As for the post I read today on Barbara Ehrenreich’s blog she talked about people who are facing foreclosure committing suicide.
Dry your eyes, already: Death is an effective remedy for debt, along with anything else that may be bothering you too. And try to think of it too from a lofty, corner-office, perspective: If you can’t pay your debts or afford to play your role as a consumer, and if, in addition – like an ever-rising number of Americans – you’re no longer needed at the workplace, then there’s no further point to your existence. I’m not saying that the creditors, the bankers and the mortgage companies actually want you dead, but in a culture where one’s credit rating is routinely held up as a three-digit measure of personal self-worth, the correct response to insoluble debt is in fact, “Just shoot me!”

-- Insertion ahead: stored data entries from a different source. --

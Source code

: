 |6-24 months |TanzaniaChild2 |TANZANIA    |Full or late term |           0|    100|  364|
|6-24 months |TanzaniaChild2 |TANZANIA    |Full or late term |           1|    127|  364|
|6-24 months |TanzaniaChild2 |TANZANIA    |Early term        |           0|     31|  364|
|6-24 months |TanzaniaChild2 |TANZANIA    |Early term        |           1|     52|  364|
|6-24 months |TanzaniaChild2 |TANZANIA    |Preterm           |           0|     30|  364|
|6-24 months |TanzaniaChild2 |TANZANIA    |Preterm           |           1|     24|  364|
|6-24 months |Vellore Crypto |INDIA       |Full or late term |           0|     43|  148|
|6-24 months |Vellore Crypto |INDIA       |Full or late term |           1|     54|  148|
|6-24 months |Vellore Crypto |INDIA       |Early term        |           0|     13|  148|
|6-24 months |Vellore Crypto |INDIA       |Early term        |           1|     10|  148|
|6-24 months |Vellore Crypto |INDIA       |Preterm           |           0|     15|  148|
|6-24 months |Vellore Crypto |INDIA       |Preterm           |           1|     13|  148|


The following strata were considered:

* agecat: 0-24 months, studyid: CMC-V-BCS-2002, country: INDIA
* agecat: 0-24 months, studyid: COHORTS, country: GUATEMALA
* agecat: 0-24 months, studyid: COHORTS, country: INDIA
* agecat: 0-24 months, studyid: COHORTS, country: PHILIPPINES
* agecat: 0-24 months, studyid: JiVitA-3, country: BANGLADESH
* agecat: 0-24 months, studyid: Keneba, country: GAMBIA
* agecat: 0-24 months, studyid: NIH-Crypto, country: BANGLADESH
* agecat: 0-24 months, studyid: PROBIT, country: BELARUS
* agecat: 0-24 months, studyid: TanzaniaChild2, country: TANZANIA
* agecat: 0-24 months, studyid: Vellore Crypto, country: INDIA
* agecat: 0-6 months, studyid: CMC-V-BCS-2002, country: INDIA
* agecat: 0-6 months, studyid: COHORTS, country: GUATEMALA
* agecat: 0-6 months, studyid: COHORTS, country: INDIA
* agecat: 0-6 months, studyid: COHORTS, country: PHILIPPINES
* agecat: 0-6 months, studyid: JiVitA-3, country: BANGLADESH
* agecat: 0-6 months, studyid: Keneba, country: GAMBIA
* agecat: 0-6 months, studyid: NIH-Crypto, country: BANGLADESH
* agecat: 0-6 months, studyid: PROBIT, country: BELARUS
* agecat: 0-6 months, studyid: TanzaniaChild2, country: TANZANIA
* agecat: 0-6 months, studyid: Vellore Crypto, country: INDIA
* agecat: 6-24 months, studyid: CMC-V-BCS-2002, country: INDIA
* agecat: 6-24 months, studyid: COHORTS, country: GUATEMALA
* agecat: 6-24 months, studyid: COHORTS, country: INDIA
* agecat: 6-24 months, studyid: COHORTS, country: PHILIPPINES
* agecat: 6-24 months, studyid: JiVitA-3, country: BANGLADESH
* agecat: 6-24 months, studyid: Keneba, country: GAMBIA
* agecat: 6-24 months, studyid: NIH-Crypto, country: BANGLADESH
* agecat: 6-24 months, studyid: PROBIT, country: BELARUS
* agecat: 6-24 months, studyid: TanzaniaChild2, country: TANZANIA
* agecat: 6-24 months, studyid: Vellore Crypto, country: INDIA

The alternative is to value yourself more than any amount of money and turn the guns, metaphorically speaking, in the other direction. It wasn’t God, or some abstract economic climate change, that caused the credit crisis. Actual humans -often masked as financial institutions – did that, (and you can find a convenient list of names in Nomi Prins’s article in the current issue of Mother Jones.) Most of them, except for a tiny few facing trials, are still high rollers, fattening themselves on the blood and tears of ordinary debtors. I know it’s so 1930s, but may I suggest a march on Wall Street?
This is why what ACORN is beginning to do is so important. People have more power than they think they do.